ATLANTA — THEY'RE sweet, aromatic, and bulbous. A few decades ago they began giving a small town in Georgia a worldwide reputation.
The town is Vidalia. The product is onions. Together they create a brand identification that most marketers dream about. (For more onions, see Walla Wallas, Page 14.)
The farmers who cultivate the onions in the counties surrounding Vidalia take pride in this versatile vegetable. They've spent bushels of money to promote their product. Now, some growers are concerned the famous name may be in jeopardy.
Vidalia onions are grown in about a 20-county area in the central part of the Peach State. Farmers say mild winters, good water supply, and low sulfur soil there create onions that are the sweetest in the world. The Georgia legislature defined that area in 1986 with the Vidalia Onion Act. But some farmers in the more southwestern corner of the state want the area to be expanded.
Take C.L. Talley, for instance. The Tift County farmer says he has spent the past nine years growing onions that are just as sweet and mild as Vidalia onions. Because he lives at least 50 miles from the official Vidalia area, but he can't use the name to market his onions. Mr. Talley thus receives about 25 to 50 percent less money for each bushel he sells.
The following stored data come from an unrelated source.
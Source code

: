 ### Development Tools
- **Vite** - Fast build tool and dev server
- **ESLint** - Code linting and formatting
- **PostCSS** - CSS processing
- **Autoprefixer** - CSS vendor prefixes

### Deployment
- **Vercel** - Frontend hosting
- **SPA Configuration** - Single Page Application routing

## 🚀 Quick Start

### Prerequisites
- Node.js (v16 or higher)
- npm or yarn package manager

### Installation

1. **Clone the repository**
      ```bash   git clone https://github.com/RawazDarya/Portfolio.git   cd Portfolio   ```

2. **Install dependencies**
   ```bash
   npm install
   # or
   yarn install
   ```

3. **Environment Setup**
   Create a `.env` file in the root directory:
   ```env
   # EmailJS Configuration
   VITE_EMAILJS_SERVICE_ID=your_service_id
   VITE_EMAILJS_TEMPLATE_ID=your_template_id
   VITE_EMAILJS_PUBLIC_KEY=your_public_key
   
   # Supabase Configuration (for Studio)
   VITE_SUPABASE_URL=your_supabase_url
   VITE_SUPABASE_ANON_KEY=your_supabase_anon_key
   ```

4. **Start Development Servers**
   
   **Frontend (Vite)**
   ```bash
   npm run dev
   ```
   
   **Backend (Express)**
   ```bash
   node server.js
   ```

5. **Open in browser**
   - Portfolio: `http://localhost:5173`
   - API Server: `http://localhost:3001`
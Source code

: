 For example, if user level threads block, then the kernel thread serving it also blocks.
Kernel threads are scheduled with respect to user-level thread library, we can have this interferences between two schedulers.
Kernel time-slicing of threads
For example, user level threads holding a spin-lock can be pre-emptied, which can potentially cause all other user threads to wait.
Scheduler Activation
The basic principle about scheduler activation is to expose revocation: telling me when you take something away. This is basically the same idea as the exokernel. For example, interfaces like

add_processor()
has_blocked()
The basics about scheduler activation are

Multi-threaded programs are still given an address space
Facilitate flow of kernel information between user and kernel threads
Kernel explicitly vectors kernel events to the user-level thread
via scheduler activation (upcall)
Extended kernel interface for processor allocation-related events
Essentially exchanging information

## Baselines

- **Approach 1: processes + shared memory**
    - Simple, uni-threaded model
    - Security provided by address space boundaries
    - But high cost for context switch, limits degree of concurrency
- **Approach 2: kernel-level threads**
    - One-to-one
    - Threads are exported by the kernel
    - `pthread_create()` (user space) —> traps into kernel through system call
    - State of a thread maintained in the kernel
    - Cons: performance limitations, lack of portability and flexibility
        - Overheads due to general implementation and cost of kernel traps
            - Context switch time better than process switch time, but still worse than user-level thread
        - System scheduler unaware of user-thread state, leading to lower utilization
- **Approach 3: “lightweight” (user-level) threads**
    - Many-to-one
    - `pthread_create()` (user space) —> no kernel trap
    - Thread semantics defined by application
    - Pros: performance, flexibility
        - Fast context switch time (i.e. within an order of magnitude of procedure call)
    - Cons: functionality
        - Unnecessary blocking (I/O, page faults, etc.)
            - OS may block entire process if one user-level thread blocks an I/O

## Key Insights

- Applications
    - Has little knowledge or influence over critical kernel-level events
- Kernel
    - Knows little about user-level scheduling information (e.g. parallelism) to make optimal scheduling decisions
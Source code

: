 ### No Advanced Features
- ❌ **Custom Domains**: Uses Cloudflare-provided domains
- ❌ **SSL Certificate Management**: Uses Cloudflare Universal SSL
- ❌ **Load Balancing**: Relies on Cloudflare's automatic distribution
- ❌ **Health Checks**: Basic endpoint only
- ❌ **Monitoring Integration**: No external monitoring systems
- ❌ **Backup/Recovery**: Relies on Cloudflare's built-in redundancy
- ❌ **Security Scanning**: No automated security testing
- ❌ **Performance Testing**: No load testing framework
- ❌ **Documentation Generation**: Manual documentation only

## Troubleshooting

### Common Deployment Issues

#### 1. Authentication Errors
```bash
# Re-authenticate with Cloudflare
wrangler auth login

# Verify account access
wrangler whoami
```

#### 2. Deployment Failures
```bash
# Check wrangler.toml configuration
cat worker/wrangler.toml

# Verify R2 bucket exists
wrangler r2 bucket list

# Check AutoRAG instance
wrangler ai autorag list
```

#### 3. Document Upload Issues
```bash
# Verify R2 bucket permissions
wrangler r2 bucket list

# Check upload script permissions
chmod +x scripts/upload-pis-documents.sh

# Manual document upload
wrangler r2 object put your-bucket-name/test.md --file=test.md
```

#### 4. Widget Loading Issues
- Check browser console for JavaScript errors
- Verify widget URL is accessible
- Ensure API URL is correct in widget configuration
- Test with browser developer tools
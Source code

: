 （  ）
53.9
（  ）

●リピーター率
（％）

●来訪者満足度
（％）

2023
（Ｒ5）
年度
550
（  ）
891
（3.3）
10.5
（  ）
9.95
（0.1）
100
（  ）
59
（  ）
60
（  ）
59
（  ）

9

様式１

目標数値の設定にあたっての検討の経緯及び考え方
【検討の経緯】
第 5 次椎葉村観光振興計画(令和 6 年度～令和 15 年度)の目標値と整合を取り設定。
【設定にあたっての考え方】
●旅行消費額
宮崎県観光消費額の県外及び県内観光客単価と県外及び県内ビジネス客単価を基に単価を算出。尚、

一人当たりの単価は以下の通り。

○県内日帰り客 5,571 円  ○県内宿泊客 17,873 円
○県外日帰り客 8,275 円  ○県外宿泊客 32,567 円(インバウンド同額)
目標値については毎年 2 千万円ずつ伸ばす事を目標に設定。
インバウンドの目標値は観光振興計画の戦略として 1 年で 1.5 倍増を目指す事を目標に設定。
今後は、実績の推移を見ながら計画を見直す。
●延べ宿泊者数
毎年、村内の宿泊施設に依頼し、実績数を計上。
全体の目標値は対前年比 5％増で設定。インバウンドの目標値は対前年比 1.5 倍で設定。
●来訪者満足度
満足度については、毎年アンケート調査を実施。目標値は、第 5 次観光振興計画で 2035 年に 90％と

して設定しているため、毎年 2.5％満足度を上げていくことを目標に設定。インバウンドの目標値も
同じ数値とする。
"There are a number of growers outside the belt who would like to market them as Vidalias," he says. Talley, who believes the quality of Vidalia onions has diminished as the quantity has increased, says that enabling others to use the Vidalia label would be an improvement because, "We would have to market them on quality instead of the name."
Talley and a handful of other growers are pushing for a piece of legislation that would open up the growing area to include other counties.
Some Vidalia farmers say the adoption of such a bill would damage the industry they've worked hard to cultivate. "If you're going to [expand], where do you stop?" asks Randall Morris, who plants about 100 acres of onions in the Vidalia area.
"My feeling is you shouldn't allow other areas to call them Vidalia onions just because they want to see a profit. They have to understand we don't believe they can do the quality we can."
Mr. Morris says Vidalia growers, who number about 200, have spent the past 10 years promoting the vegetable with much of the money coming out of their own pockets. In the past six years, they've doubled the acreage and number of onions produced.
But a few farmers outside the designated area are able to use the Vidalia name. They were included because they were growing before the 1986 law was passed.
"I can see points on both sides," says Willie Chance, an agricultural extension agent for Houston County. "Although I can certainly see the argument that other onions in other areas theoretically may be as good, that would be a question for someone to try some different ones and just compare. But the name is the question here, not the quality. The people who developed the Vidalia name have a trademark. They've worked hard to defend it and they have a right to enjoy it."